**Extracted data:**

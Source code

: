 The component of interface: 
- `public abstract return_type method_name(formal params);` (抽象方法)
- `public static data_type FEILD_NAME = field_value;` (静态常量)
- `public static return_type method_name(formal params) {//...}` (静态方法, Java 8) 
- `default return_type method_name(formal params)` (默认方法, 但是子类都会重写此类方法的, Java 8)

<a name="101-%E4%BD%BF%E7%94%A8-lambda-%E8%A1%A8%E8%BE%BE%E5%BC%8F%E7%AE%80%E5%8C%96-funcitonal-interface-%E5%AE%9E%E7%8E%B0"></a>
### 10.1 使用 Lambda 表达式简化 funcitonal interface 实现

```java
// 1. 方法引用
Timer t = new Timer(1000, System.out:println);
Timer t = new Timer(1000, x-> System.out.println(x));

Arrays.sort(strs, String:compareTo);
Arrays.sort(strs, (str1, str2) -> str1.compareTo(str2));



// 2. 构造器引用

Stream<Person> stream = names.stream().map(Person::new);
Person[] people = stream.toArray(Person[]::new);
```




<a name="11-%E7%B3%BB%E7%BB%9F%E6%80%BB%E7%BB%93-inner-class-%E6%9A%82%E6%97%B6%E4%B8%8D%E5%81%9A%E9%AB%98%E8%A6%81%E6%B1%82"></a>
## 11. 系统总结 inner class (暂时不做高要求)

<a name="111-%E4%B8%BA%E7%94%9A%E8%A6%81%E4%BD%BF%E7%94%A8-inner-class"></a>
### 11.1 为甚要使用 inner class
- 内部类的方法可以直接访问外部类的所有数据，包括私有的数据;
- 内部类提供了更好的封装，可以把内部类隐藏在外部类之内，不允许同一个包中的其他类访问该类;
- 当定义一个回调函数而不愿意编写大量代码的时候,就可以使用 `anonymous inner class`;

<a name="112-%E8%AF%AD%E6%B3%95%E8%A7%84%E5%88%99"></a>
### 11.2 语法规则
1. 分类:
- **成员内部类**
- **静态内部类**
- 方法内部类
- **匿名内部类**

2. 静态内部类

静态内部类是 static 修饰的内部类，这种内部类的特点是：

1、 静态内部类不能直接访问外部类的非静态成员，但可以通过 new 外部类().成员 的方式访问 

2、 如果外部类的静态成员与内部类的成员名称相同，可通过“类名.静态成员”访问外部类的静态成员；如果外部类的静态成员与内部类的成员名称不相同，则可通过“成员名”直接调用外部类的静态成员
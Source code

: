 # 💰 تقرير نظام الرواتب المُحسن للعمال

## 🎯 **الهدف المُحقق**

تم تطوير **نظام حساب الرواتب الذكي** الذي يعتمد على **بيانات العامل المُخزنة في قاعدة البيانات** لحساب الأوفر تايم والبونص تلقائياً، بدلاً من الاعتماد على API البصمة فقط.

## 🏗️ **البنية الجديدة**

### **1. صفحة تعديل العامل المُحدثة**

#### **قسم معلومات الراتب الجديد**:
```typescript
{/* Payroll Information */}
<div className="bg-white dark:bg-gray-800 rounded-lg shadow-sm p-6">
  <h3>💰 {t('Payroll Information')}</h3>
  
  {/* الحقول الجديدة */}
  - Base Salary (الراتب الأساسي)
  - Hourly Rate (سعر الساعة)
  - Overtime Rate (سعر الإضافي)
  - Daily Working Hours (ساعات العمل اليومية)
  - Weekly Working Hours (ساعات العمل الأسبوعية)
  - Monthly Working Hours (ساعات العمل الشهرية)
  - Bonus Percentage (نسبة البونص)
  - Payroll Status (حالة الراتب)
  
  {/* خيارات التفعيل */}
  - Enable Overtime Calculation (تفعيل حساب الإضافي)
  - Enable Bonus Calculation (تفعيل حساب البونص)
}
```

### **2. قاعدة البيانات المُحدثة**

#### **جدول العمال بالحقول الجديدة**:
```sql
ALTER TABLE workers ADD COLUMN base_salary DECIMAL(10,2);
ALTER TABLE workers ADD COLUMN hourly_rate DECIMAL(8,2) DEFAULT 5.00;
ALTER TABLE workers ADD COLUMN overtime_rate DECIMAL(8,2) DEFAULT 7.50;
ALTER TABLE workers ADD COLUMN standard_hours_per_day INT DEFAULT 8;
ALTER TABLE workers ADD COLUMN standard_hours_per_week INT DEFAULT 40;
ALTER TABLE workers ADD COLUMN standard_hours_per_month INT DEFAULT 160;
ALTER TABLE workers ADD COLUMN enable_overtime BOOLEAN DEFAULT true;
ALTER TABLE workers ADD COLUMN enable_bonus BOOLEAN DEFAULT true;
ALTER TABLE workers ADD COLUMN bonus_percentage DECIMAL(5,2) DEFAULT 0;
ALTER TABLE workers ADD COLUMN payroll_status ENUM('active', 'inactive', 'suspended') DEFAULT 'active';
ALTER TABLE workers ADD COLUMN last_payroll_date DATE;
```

**Work required:**
Please work out how many lines in the data include "DECIMAL"; write that number only.

**Answer:**
4